In a page one story on Sunday, February 19, 2017, the Record attempts "spin" on an issue first raised by Michael Gold's Historic City News blog, without revealing that HCN broke the story. This violates journalistic ethics.

The Record eschews giving credit to HCN, this blog, or any activist who ever speaks in government meetings. The Reichwing MORRIS COMMUNICATIONS family is a chauvinistic backer of Sheriff DAVID SHOAR, whose name was legally changed from "HOAR" in 1994.

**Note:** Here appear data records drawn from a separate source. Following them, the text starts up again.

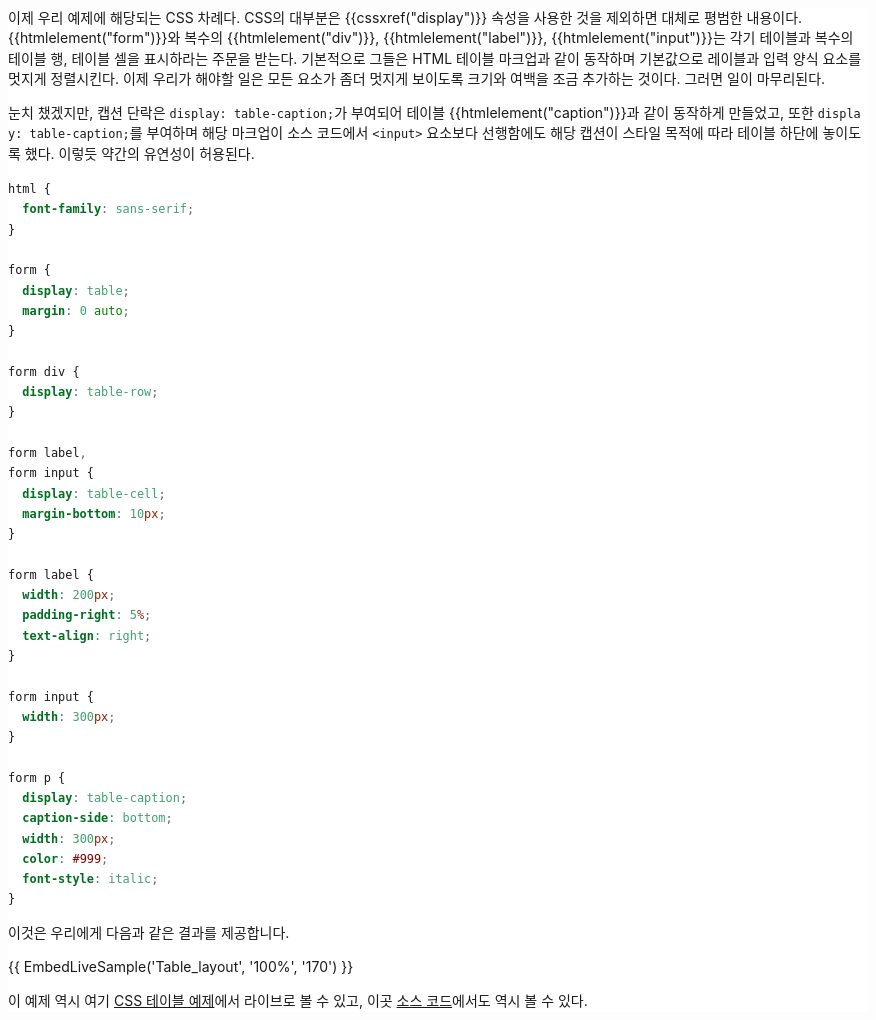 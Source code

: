 이제 우리 예제에 해당되는 CSS 차례다. CSS의 대부분은 {{cssxref("display")}} 속성을 사용한 것을 제외하면 대체로 평범한 내용이다. {{htmlelement("form")}}와 복수의 {{htmlelement("div")}}, {{htmlelement("label")}}, {{htmlelement("input")}}는 각기 테이블과 복수의 테이블 행, 테이블 셀을 표시하라는 주문을 받는다. 기본적으로 그들은 HTML 테이블 마크업과 같이 동작하며 기본값으로 레이블과 입력 양식 요소를 멋지게 정렬시킨다. 이제 우리가 해야할 일은 모든 요소가 좀더 멋지게 보이도록 크기와 여백을 조금 추가하는 것이다. 그러면 일이 마무리된다.

눈치 챘겠지만, 캡션 단락은 `display: table-caption;`가 부여되어 테이블 {{htmlelement("caption")}}과 같이 동작하게 만들었고, 또한 `display: table-caption;`를 부여하며 해당 마크업이 소스 코드에서 `<input>` 요소보다 선행함에도 해당 캡션이 스타일 목적에 따라 테이블 하단에 놓이도록 했다. 이렇듯 약간의 유연성이 허용된다.

```css
html {
  font-family: sans-serif;
}

form {
  display: table;
  margin: 0 auto;
}

form div {
  display: table-row;
}

form label,
form input {
  display: table-cell;
  margin-bottom: 10px;
}

form label {
  width: 200px;
  padding-right: 5%;
  text-align: right;
}

form input {
  width: 300px;
}

form p {
  display: table-caption;
  caption-side: bottom;
  width: 300px;
  color: #999;
  font-style: italic;
}
```

이것은 우리에게 다음과 같은 결과를 제공합니다.

{{ EmbedLiveSample('Table_layout', '100%', '170') }}

이 예제 역시 여기 [CSS 테이블 예제](https://mdn.github.io/learning-area/css/styling-boxes/box-model-recap/css-tables-example.html)에서 라이브로 볼 수 있고, 이곳 [소스 코드](https://github.com/mdn/learning-area/blob/master/css/styling-boxes/box-model-recap/css-tables-example.html)에서도 역시 볼 수 있다.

The Record article was written by by Ms. Sheldon Gardner, University of North Carolina journalism graduate whose professional training is daily compromised by indecent demands and pressures  from hick hacks that she not report the news accurately, or "without fear or favor" as The New York Times does every day (as established by the Record's continuing failure to cover the Michelle O'Connell case).

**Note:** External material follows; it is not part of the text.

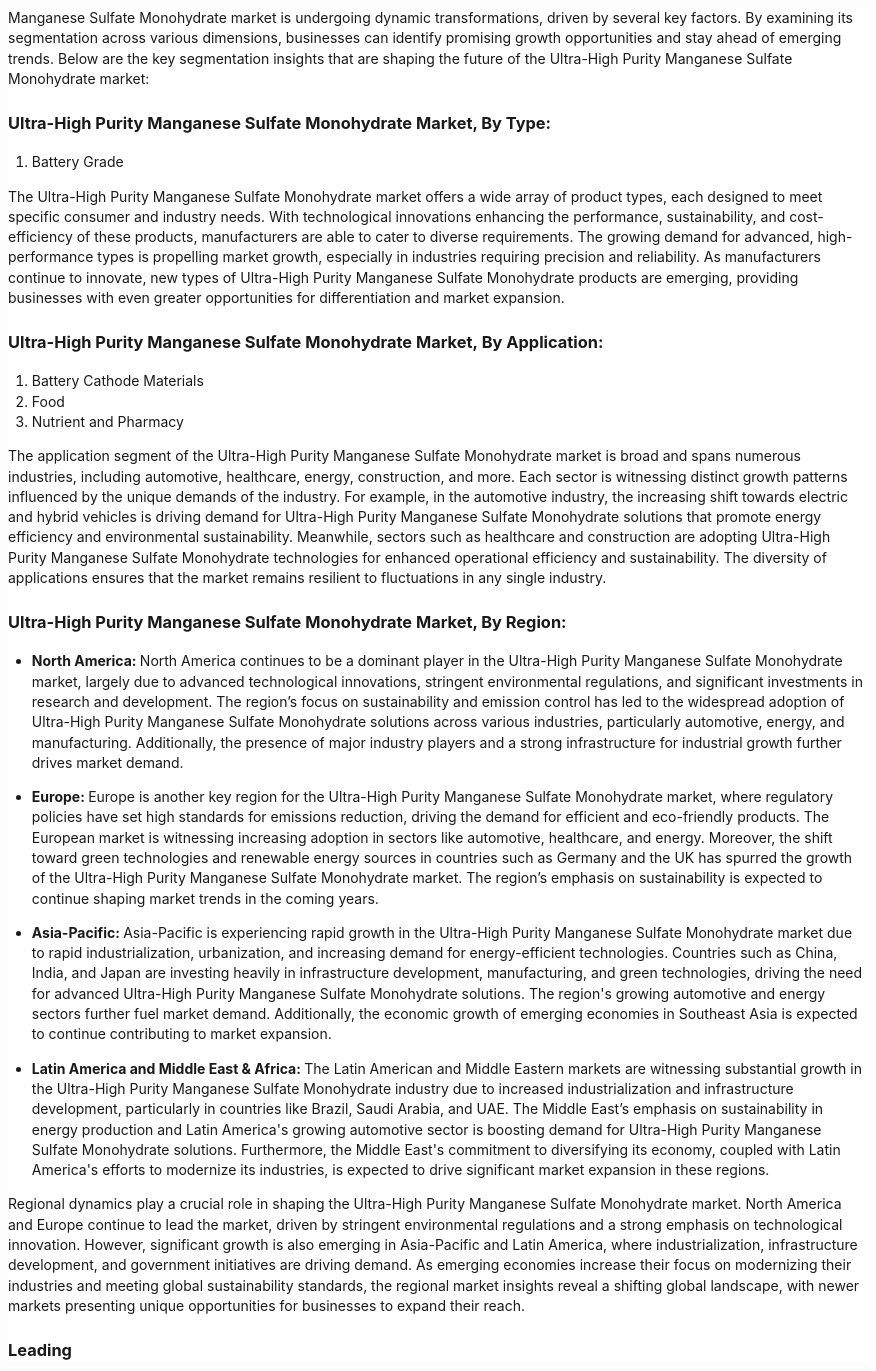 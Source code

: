 Manganese Sulfate Monohydrate  market is undergoing dynamic transformations, driven by several key factors. By examining its segmentation across various dimensions, businesses can identify promising growth opportunities and stay ahead of emerging trends. Below are the key segmentation insights that are shaping the future of the Ultra-High Purity Manganese Sulfate Monohydrate  market:</p><h3><strong>Ultra-High Purity Manganese Sulfate Monohydrate  Market, By Type:<br /></strong></h3><ol><li>Battery Grade</li></ol><p>The Ultra-High Purity Manganese Sulfate Monohydrate  market offers a wide array of product types, each designed to meet specific consumer and industry needs. With technological innovations enhancing the performance, sustainability, and cost-efficiency of these products, manufacturers are able to cater to diverse requirements. The growing demand for advanced, high-performance types is propelling market growth, especially in industries requiring precision and reliability. As manufacturers continue to innovate, new types of Ultra-High Purity Manganese Sulfate Monohydrate  products are emerging, providing businesses with even greater opportunities for differentiation and market expansion.</p><h3>Ultra-High Purity Manganese Sulfate Monohydrate  Market,&nbsp;By Application:</h3><ol><li>Battery Cathode Materials<li> Food<li> Nutrient and Pharmacy</li></ol><p>The application segment of the Ultra-High Purity Manganese Sulfate Monohydrate  market is broad and spans numerous industries, including automotive, healthcare, energy, construction, and more. Each sector is witnessing distinct growth patterns influenced by the unique demands of the industry. For example, in the automotive industry, the increasing shift towards electric and hybrid vehicles is driving demand for Ultra-High Purity Manganese Sulfate Monohydrate  solutions that promote energy efficiency and environmental sustainability. Meanwhile, sectors such as healthcare and construction are adopting Ultra-High Purity Manganese Sulfate Monohydrate  technologies for enhanced operational efficiency and sustainability. The diversity of applications ensures that the market remains resilient to fluctuations in any single industry.</p><h3>Ultra-High Purity Manganese Sulfate Monohydrate  Market, By Region:</h3><ul><li><p><strong>North America:&nbsp;</strong>North America continues to be a dominant player in the Ultra-High Purity Manganese Sulfate Monohydrate  market, largely due to advanced technological innovations, stringent environmental regulations, and significant investments in research and development. The region&rsquo;s focus on sustainability and emission control has led to the widespread adoption of Ultra-High Purity Manganese Sulfate Monohydrate  solutions across various industries, particularly automotive, energy, and manufacturing. Additionally, the presence of major industry players and a strong infrastructure for industrial growth further drives market demand.</p></li><li><p><strong><strong>Europe:&nbsp;</strong></strong>Europe is another key region for the Ultra-High Purity Manganese Sulfate Monohydrate  market, where regulatory policies have set high standards for emissions reduction, driving the demand for efficient and eco-friendly products. The European market is witnessing increasing adoption in sectors like automotive, healthcare, and energy. Moreover, the shift toward green technologies and renewable energy sources in countries such as Germany and the UK has spurred the growth of the Ultra-High Purity Manganese Sulfate Monohydrate  market. The region&rsquo;s emphasis on sustainability is expected to continue shaping market trends in the coming years.</p></li><li><p><strong><strong>Asia-Pacific:&nbsp;</strong></strong>Asia-Pacific is experiencing rapid growth in the Ultra-High Purity Manganese Sulfate Monohydrate  market due to rapid industrialization, urbanization, and increasing demand for energy-efficient technologies. Countries such as China, India, and Japan are investing heavily in infrastructure development, manufacturing, and green technologies, driving the need for advanced Ultra-High Purity Manganese Sulfate Monohydrate  solutions. The region's growing automotive and energy sectors further fuel market demand. Additionally, the economic growth of emerging economies in Southeast Asia is expected to continue contributing to market expansion.</p></li><li><p><strong><strong>Latin America and Middle East &amp; Africa:&nbsp;</strong></strong>The Latin American and Middle Eastern markets are witnessing substantial growth in the Ultra-High Purity Manganese Sulfate Monohydrate  industry due to increased industrialization and infrastructure development, particularly in countries like Brazil, Saudi Arabia, and UAE. The Middle East&rsquo;s emphasis on sustainability in energy production and Latin America's growing automotive sector is boosting demand for Ultra-High Purity Manganese Sulfate Monohydrate  solutions. Furthermore, the Middle East's commitment to diversifying its economy, coupled with Latin America's efforts to modernize its industries, is expected to drive significant market expansion in these regions.</p></li></ul><p>Regional dynamics play a crucial role in shaping the Ultra-High Purity Manganese Sulfate Monohydrate  market. North America and Europe continue to lead the market, driven by stringent environmental regulations and a strong emphasis on technological innovation. However, significant growth is also emerging in Asia-Pacific and Latin America, where industrialization, infrastructure development, and government initiatives are driving demand. As emerging economies increase their focus on modernizing their industries and meeting global sustainability standards, the regional market insights reveal a shifting global landscape, with newer markets presenting unique opportunities for businesses to expand their reach.</p><h3><strong>Leading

While Ms. Gardner's article advances the state of knowledge, it proceeds to cabin its approach.  While providing helpful data on these payouts and payees, it fails to ask basic questions:
1. Did City Commissioners ever review or adopt this "policy?"
2. Where is the "policy" written?
3. Did the Record obtain a copy of the "policy?"
4. Does the City Manager have power to adopt "policies?"
5. Why weren't City Commissioners asked questions on the record?
6. Why weren't comparisons made to federal and state governments the Sheriff's Department and more than two other itty-bitty cities?
7. Why wasn't data obtained from human resources and government management professors?
8. Why weren't questions asked about Florida law?
9. Why aren't all City "policies" online?
10. What evidence is there that the City of St. Augustine's leave accrual policy is a "tool in recruiting and keeping people with the city, many of whom do complex and high-risk jobs."
11. What evidence is there the City's "policy" is a result of any research, deliberation or benchmarking, rather than a selfish desire by corpulent City managers to feather their own nests?
12. Why didn't the Record give credit where credit is due -- to HCN for raising the issue?
You tell me.

City Manager JOHN PATRICK REGAN, P.E., the longtime acolyte of controversial longtime City Manager WILLIAM HARRISS (who now works for Sheriff SHOAR), was long described by other city directors as "The Minister of Propaganda" -- an apt nickname that REGAN has always owned and enjoyed  The Record too often supinely accepts his PR "spin" without question, too often running editorials on Sundays that he encourages be written on Tuesdays in tete-a-tetes with the Record's editorial board.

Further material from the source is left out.